Laki-laki preman itu menarik kasar tubuhku dari pelukan ibu, dia menyeretku ke hadapan Tante Mia. Tampak wanita tersenyum lebar saat aku terjatuh dan hampir mencium kaki busuknya. Kurasa dia lebih pantas dipanggil wanita gila saat ini.
''Apa yang sudah terjadi?!'' Terdengar seseorang berteriak di depan pintu yang sedang terbuka. Itu adalah Pak Ketua RT. Beliau datang bersama beberapa warga lain di belakangnya
Syukurlah Pak RT akhirnya datang juga, aku tidak tahu apa yang akan di lakukan Tante Mia dan preman itu padaku dan ibu. Aku tidak masalah jika Tante Mia mau menyiksaku lagi, itu sudah biasa dilakukan saat aku di rumahnya.
Aku hanya khawatir terhadap ibu. Bukan tidak mungkin Tante Mia juga akan menyakitinya, aku takut nanti tidak bisa menolong ibu.
''Sebenarnya apa yang sudah terjadi di sini? Teriakan kalian sampai terdengar oleh para tetangga, sehingga mereka datang kepadaku. Bu Fatimah, tolong jelaskan ada apa ini?'' Pak RT mulai membuka pembicaraan saat Aku, Ibu, Tante Mia, dan Preman itu didudukkan bersama. Terlihat beberapa warga yang tadi juga datang memilih menunggu di depan pintu sambil melihat kami.
''Saya tidak tahu, Pak. Tadi tiba-tiba saja Mia datang ke sini dan langsung ingin mencelakai anakku,'' jawab Ibu.
''Hoy, aku hanya ingin membalaskan apa yang sudah dilakukan gadis gila itu pada anakku,'' sahut tante Mia meninggikan suara. Dia juga mulai bangkit dari tempat duduk, sepertinya dia akan kembali menyerangku.
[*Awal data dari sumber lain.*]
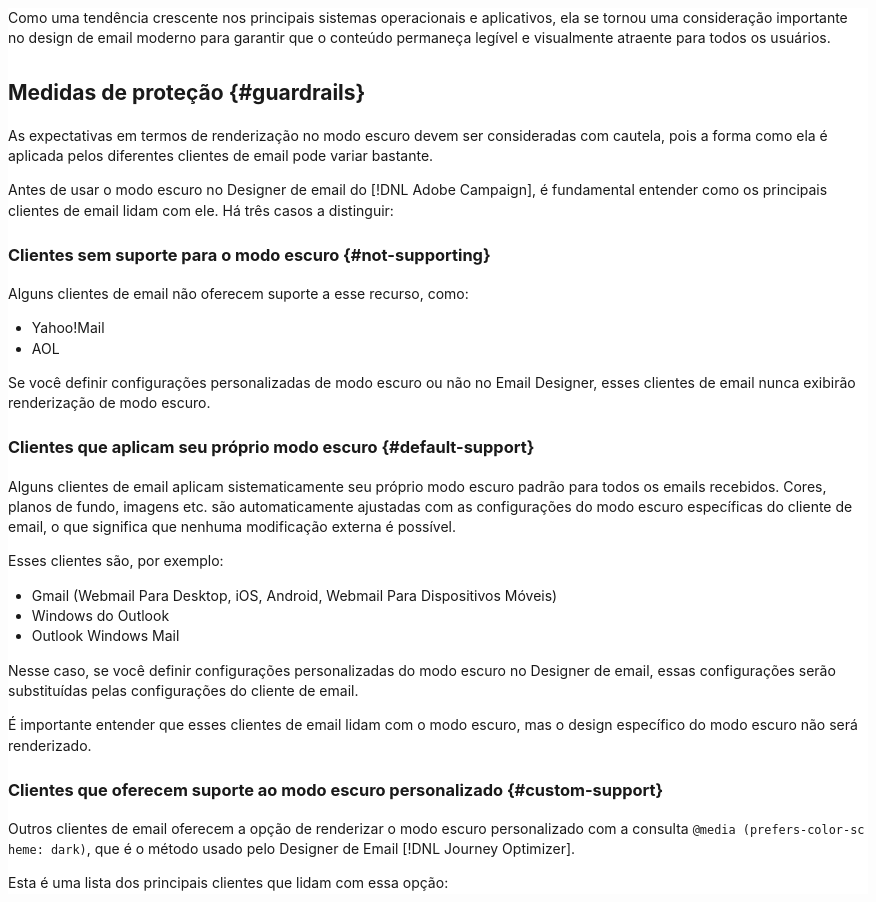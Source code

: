 Como uma tendência crescente nos principais sistemas operacionais e aplicativos, ela se tornou uma consideração importante no design de email moderno para garantir que o conteúdo permaneça legível e visualmente atraente para todos os usuários.

## Medidas de proteção {#guardrails}

As expectativas em termos de renderização no modo escuro devem ser consideradas com cautela, pois a forma como ela é aplicada pelos diferentes clientes de email pode variar bastante.



Antes de usar o modo escuro no Designer de email do [!DNL Adobe Campaign], é fundamental entender como os principais clientes de email lidam com ele. Há três casos a distinguir:



### Clientes sem suporte para o modo escuro {#not-supporting}

Alguns clientes de email não oferecem suporte a esse recurso, como:

* Yahoo!Mail
* AOL

Se você definir configurações personalizadas de modo escuro ou não no Email Designer, esses clientes de email nunca exibirão renderização de modo escuro. 

### Clientes que aplicam seu próprio modo escuro {#default-support}

Alguns clientes de email aplicam sistematicamente seu próprio modo escuro padrão para todos os emails recebidos. Cores, planos de fundo, imagens etc. são automaticamente ajustadas com as configurações do modo escuro específicas do cliente de email, o que significa que nenhuma modificação externa é possível.



Esses clientes são, por exemplo:

* Gmail (Webmail Para Desktop, iOS, Android, Webmail Para Dispositivos Móveis)
* Windows do Outlook
* Outlook Windows Mail

Nesse caso, se você definir configurações personalizadas do modo escuro no Designer de email, essas configurações serão substituídas pelas configurações do cliente de email.

É importante entender que esses clientes de email lidam com o modo escuro, mas o design específico do modo escuro não será renderizado.

### Clientes que oferecem suporte ao modo escuro personalizado {#custom-support}

Outros clientes de email oferecem a opção de renderizar o modo escuro personalizado com a consulta `@media (prefers-color-scheme: dark)`, que é o método usado pelo Designer de Email [!DNL Journey Optimizer].

Esta é uma lista dos principais clientes que lidam com essa opção:
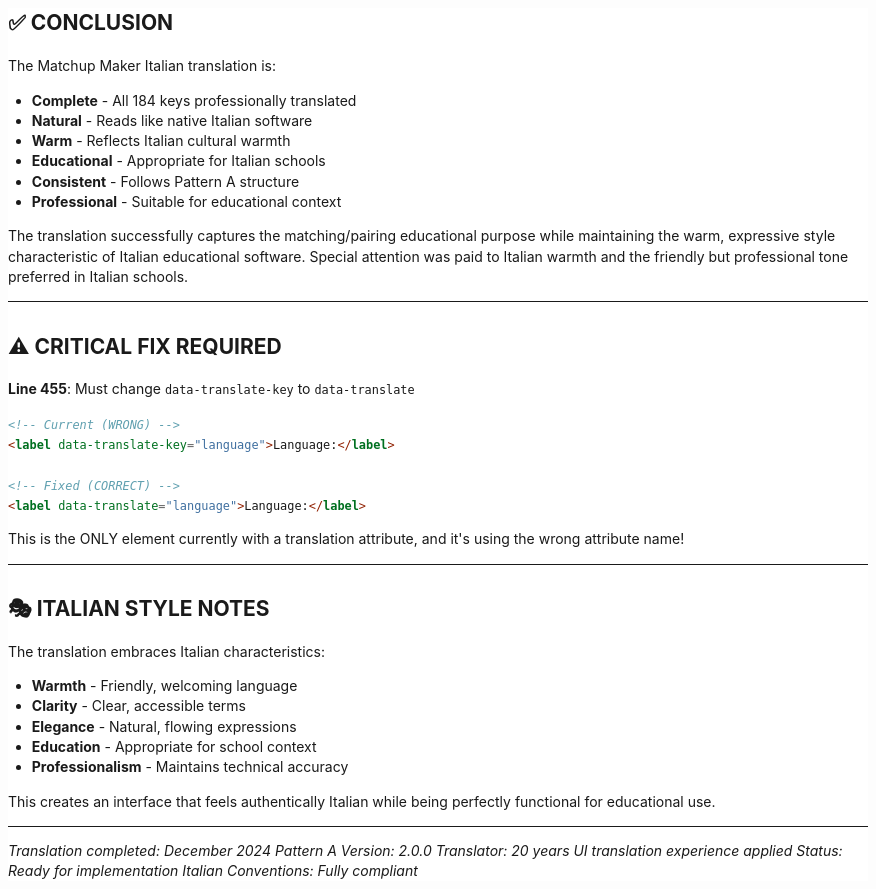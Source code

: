 
## ✅ CONCLUSION

The Matchup Maker Italian translation is:
- **Complete** - All 184 keys professionally translated
- **Natural** - Reads like native Italian software
- **Warm** - Reflects Italian cultural warmth
- **Educational** - Appropriate for Italian schools
- **Consistent** - Follows Pattern A structure
- **Professional** - Suitable for educational context

The translation successfully captures the matching/pairing educational purpose while maintaining the warm, expressive style characteristic of Italian educational software. Special attention was paid to Italian warmth and the friendly but professional tone preferred in Italian schools.

---

## ⚠️ CRITICAL FIX REQUIRED

**Line 455**: Must change `data-translate-key` to `data-translate`
```html
<!-- Current (WRONG) -->
<label data-translate-key="language">Language:</label>

<!-- Fixed (CORRECT) -->
<label data-translate="language">Language:</label>
```

This is the ONLY element currently with a translation attribute, and it's using the wrong attribute name!

---

## 🎭 ITALIAN STYLE NOTES

The translation embraces Italian characteristics:
- **Warmth** - Friendly, welcoming language
- **Clarity** - Clear, accessible terms
- **Elegance** - Natural, flowing expressions
- **Education** - Appropriate for school context
- **Professionalism** - Maintains technical accuracy

This creates an interface that feels authentically Italian while being perfectly functional for educational use.

---

*Translation completed: December 2024*
*Pattern A Version: 2.0.0*
*Translator: 20 years UI translation experience applied*
*Status: Ready for implementation*
*Italian Conventions: Fully compliant*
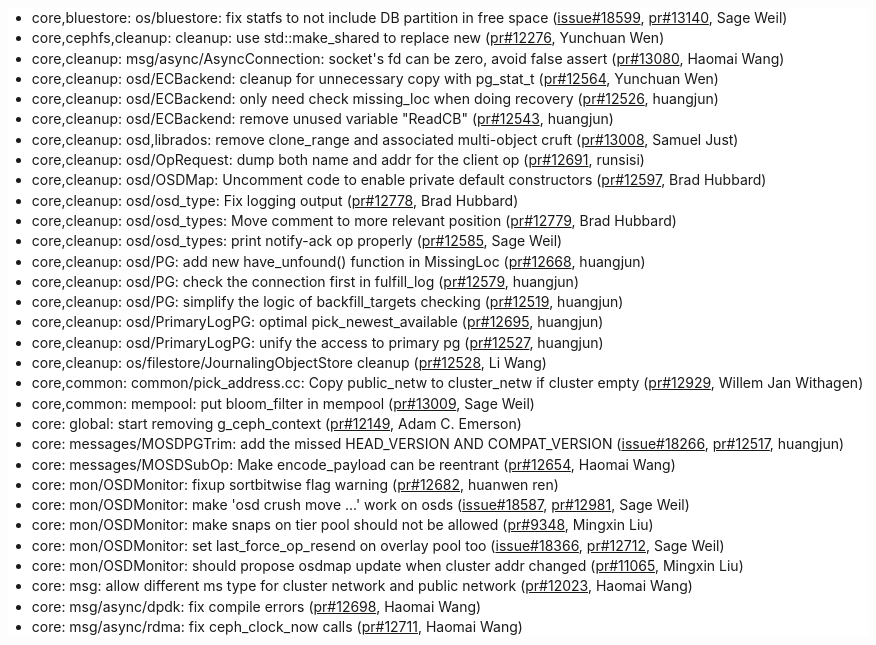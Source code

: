 - core,bluestore: os/bluestore: fix statfs to not include DB partition in free space ([issue#18599](http://tracker.ceph.com/issues/18599), [pr#13140](http://github.com/ceph/ceph/pull/13140), Sage Weil)
- core,cephfs,cleanup: cleanup: use std::make\_shared to replace new ([pr#12276](http://github.com/ceph/ceph/pull/12276), Yunchuan Wen)
- core,cleanup: msg/async/AsyncConnection: socket's fd can be zero, avoid false assert ([pr#13080](http://github.com/ceph/ceph/pull/13080), Haomai Wang)
- core,cleanup: osd/ECBackend: cleanup for unnecessary copy with pg\_stat\_t ([pr#12564](http://github.com/ceph/ceph/pull/12564), Yunchuan Wen)
- core,cleanup: osd/ECBackend: only need check missing\_loc when doing recovery ([pr#12526](http://github.com/ceph/ceph/pull/12526), huangjun)
- core,cleanup: osd/ECBackend: remove unused variable "ReadCB" ([pr#12543](http://github.com/ceph/ceph/pull/12543), huangjun)
- core,cleanup: osd,librados: remove clone\_range and associated multi-object cruft ([pr#13008](http://github.com/ceph/ceph/pull/13008), Samuel Just)
- core,cleanup: osd/OpRequest: dump both name and addr for the client op ([pr#12691](http://github.com/ceph/ceph/pull/12691), runsisi)
- core,cleanup: osd/OSDMap: Uncomment code to enable private default constructors ([pr#12597](http://github.com/ceph/ceph/pull/12597), Brad Hubbard)
- core,cleanup: osd/osd\_type: Fix logging output ([pr#12778](http://github.com/ceph/ceph/pull/12778), Brad Hubbard)
- core,cleanup: osd/osd\_types: Move comment to more relevant position ([pr#12779](http://github.com/ceph/ceph/pull/12779), Brad Hubbard)
- core,cleanup: osd/osd\_types: print notify-ack op properly ([pr#12585](http://github.com/ceph/ceph/pull/12585), Sage Weil)
- core,cleanup: osd/PG: add new have\_unfound() function in MissingLoc ([pr#12668](http://github.com/ceph/ceph/pull/12668), huangjun)
- core,cleanup: osd/PG: check the connection first in fulfill\_log ([pr#12579](http://github.com/ceph/ceph/pull/12579), huangjun)
- core,cleanup: osd/PG: simplify the logic of backfill\_targets checking ([pr#12519](http://github.com/ceph/ceph/pull/12519), huangjun)
- core,cleanup: osd/PrimaryLogPG: optimal pick\_newest\_available ([pr#12695](http://github.com/ceph/ceph/pull/12695), huangjun)
- core,cleanup: osd/PrimaryLogPG: unify the access to primary pg ([pr#12527](http://github.com/ceph/ceph/pull/12527), huangjun)
- core,cleanup: os/filestore/JournalingObjectStore cleanup ([pr#12528](http://github.com/ceph/ceph/pull/12528), Li Wang)
- core,common: common/pick\_address.cc: Copy public\_netw to cluster\_netw if cluster empty ([pr#12929](http://github.com/ceph/ceph/pull/12929), Willem Jan Withagen)
- core,common: mempool: put bloom\_filter in mempool ([pr#13009](http://github.com/ceph/ceph/pull/13009), Sage Weil)
- core: global: start removing g\_ceph\_context ([pr#12149](http://github.com/ceph/ceph/pull/12149), Adam C. Emerson)
- core: messages/MOSDPGTrim: add the missed HEAD\_VERSION AND COMPAT\_VERSION ([issue#18266](http://tracker.ceph.com/issues/18266), [pr#12517](http://github.com/ceph/ceph/pull/12517), huangjun)
- core: messages/MOSDSubOp: Make encode\_payload can be reentrant ([pr#12654](http://github.com/ceph/ceph/pull/12654), Haomai Wang)
- core: mon/OSDMonitor: fixup sortbitwise flag warning ([pr#12682](http://github.com/ceph/ceph/pull/12682), huanwen ren)
- core: mon/OSDMonitor: make 'osd crush move ...' work on osds ([issue#18587](http://tracker.ceph.com/issues/18587), [pr#12981](http://github.com/ceph/ceph/pull/12981), Sage Weil)
- core: mon/OSDMonitor: make snaps on tier pool should not be allowed ([pr#9348](http://github.com/ceph/ceph/pull/9348), Mingxin Liu)
- core: mon/OSDMonitor: set last\_force\_op\_resend on overlay pool too ([issue#18366](http://tracker.ceph.com/issues/18366), [pr#12712](http://github.com/ceph/ceph/pull/12712), Sage Weil)
- core: mon/OSDMonitor: should propose osdmap update when cluster addr changed ([pr#11065](http://github.com/ceph/ceph/pull/11065), Mingxin Liu)
- core: msg: allow different ms type for cluster network and public network ([pr#12023](http://github.com/ceph/ceph/pull/12023), Haomai Wang)
- core: msg/async/dpdk: fix compile errors ([pr#12698](http://github.com/ceph/ceph/pull/12698), Haomai Wang)
- core: msg/async/rdma: fix ceph\_clock\_now calls ([pr#12711](http://github.com/ceph/ceph/pull/12711), Haomai Wang)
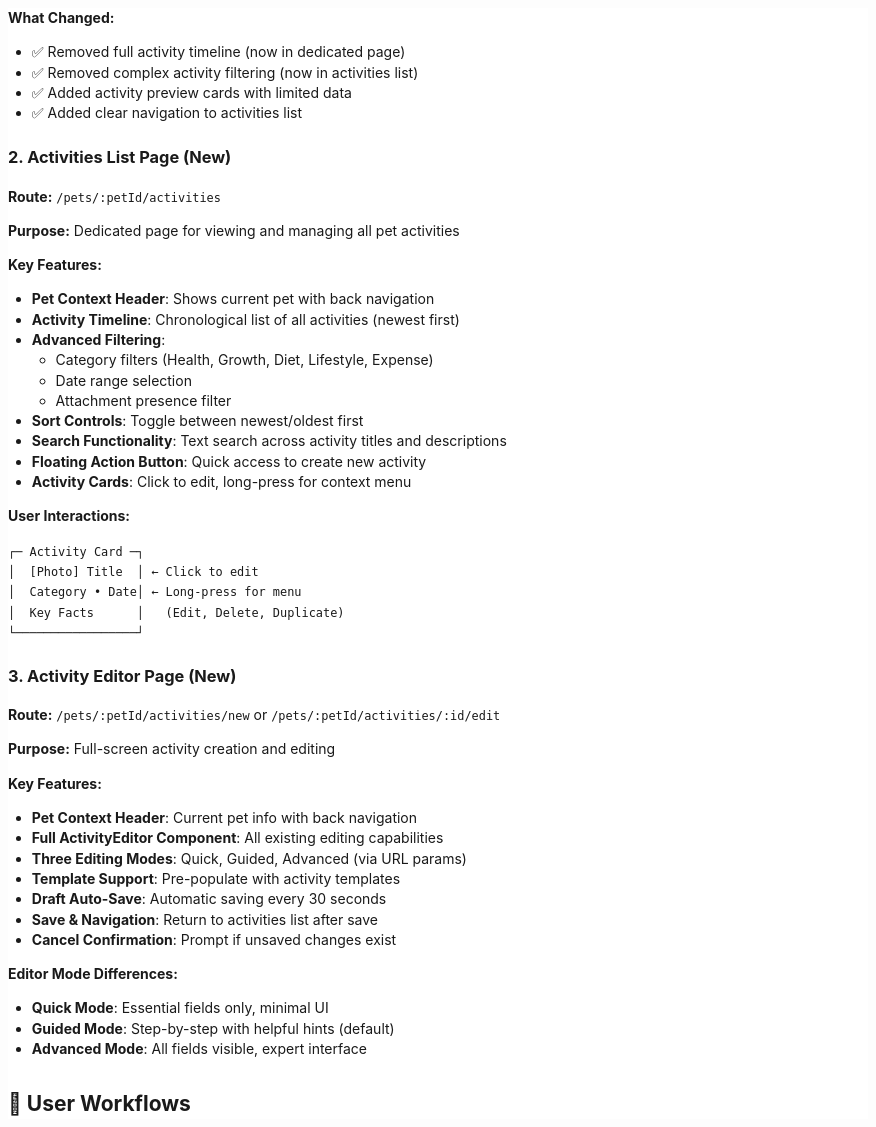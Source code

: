 **What Changed:**
- ✅ Removed full activity timeline (now in dedicated page)
- ✅ Removed complex activity filtering (now in activities list)
- ✅ Added activity preview cards with limited data
- ✅ Added clear navigation to activities list

### 2. Activities List Page (New)

**Route:** `/pets/:petId/activities`

**Purpose:** Dedicated page for viewing and managing all pet activities

**Key Features:**
- **Pet Context Header**: Shows current pet with back navigation
- **Activity Timeline**: Chronological list of all activities (newest first)
- **Advanced Filtering**: 
  - Category filters (Health, Growth, Diet, Lifestyle, Expense)
  - Date range selection
  - Attachment presence filter
- **Sort Controls**: Toggle between newest/oldest first
- **Search Functionality**: Text search across activity titles and descriptions
- **Floating Action Button**: Quick access to create new activity
- **Activity Cards**: Click to edit, long-press for context menu

**User Interactions:**
```
┌─ Activity Card ─┐
│  [Photo] Title  │ ← Click to edit
│  Category • Date│ ← Long-press for menu
│  Key Facts      │   (Edit, Delete, Duplicate)
└─────────────────┘
```

### 3. Activity Editor Page (New)

**Route:** `/pets/:petId/activities/new` or `/pets/:petId/activities/:id/edit`

**Purpose:** Full-screen activity creation and editing

**Key Features:**
- **Pet Context Header**: Current pet info with back navigation
- **Full ActivityEditor Component**: All existing editing capabilities
- **Three Editing Modes**: Quick, Guided, Advanced (via URL params)
- **Template Support**: Pre-populate with activity templates
- **Draft Auto-Save**: Automatic saving every 30 seconds
- **Save & Navigation**: Return to activities list after save
- **Cancel Confirmation**: Prompt if unsaved changes exist

**Editor Mode Differences:**
- **Quick Mode**: Essential fields only, minimal UI
- **Guided Mode**: Step-by-step with helpful hints (default)
- **Advanced Mode**: All fields visible, expert interface

## 🔄 User Workflows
''Maaf, Bu. Saya minta Anda untuk tenang dulu, kita akan selesaikan permasalahan ini dengan kepala dingin,'' ucap Pak RT berusaha menenangkan Tante Mia yang mulai kelihatan tidak waras.
Hah, apakah wanita tua itu tidak bisa melihat situasi? Perang otot tadi sudah usai, sekarang saatnya kita duduk bersama mendengar penjelasan masing-masing. Lagipula, apa yang bisa dia lakukan padaku? Dari tadi dia hanya menyuruh preman itu untuk bertindak, dia hanya sibuk berteriak tidak jelas saja.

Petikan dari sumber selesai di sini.